The Jones polynomial $V_K(t) \in \mathbb{Z}[t^{\pm 1/2}]$ is defined via the Kauffman bracket for oriented knot diagrams. For an oriented link $L$ with writhe $w(L)$: $V_L(t) = \left((-A^3)^{-w(L)} \langle L \rangle\right)\bigg|_{A = t^{-1/4}}$

Equivalently, $V$ satisfies the skein relation: $t^{-1} V_{L_+}(t) - t V_{L_-}(t) = (t^{1/2} - t^{-1/2}) V_{L_0}(t)$ where $L_+, L_-, L_0$ differ at one crossing, with $V_{\text{unknot}}(t) = 1$.

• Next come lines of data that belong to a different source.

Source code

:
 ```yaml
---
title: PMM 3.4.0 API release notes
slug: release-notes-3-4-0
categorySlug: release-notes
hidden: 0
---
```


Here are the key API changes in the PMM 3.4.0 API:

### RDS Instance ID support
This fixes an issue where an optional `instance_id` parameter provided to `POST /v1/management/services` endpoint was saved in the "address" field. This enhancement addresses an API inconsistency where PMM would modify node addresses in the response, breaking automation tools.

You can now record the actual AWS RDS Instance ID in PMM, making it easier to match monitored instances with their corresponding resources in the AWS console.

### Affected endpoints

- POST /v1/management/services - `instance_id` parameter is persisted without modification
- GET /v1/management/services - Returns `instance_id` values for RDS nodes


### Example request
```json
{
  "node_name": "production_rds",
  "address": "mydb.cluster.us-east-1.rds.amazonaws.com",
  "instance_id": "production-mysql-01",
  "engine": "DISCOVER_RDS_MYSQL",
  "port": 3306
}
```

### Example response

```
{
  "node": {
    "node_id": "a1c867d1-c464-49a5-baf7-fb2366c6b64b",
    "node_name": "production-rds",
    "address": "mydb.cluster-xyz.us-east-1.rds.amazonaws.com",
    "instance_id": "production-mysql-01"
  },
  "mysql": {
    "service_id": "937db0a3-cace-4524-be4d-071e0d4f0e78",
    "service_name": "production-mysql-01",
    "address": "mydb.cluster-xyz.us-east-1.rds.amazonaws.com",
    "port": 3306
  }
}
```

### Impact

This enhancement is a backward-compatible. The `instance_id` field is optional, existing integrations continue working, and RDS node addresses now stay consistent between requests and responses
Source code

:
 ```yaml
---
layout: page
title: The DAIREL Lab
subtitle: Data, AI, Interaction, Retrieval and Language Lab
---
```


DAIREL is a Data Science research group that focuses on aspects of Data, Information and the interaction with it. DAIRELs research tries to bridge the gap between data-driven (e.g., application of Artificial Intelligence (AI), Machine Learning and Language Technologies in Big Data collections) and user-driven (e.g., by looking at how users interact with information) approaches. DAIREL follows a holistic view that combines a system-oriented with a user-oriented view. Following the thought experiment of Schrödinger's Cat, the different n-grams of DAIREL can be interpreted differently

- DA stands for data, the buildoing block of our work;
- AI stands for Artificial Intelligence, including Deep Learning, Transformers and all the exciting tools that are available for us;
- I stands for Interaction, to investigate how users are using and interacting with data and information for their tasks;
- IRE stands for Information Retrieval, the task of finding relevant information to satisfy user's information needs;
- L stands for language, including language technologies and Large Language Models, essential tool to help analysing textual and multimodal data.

The Alexander polynomial $\Delta_K(t) \in \mathbb{Z}[t^{\pm 1}]$ is the oldest knot polynomial invariant, discovered in 1928. It can be defined via:

1. Seifert surface approach: From Seifert matrix $V$, $\Delta_K(t) = \det(tV - V^T)$

2. Skein relation: $\Delta_{L_+}(t) - \Delta_{L_-}(t) = (t^{1/2} - t^{-1/2}) \Delta_{L_0}(t)$ with $\Delta_{\text{unknot}}(t) = 1$

3. Homology: As the order of the first homology of the infinite cyclic cover of $S^3 \setminus K$

The HOMFLY-PT polynomial $P(a, z) \in \mathbb{Z}[a^{\pm 1}, z^{\pm 1}]$ generalizes both Jones and Alexander via the skein relation: $a P(L_+) - a^{-1} P(L_-) = z P(L_0)$ with $P(\text{unknot}) = 1$.

Setting $a = t^{-1}$ and $z = t^{-1/2} - t^{1/2}$ recovers Jones polynomial. Setting $a = 1$ and $z = t^{1/2} - t^{-1/2}$ recovers Alexander polynomial (up to normalization).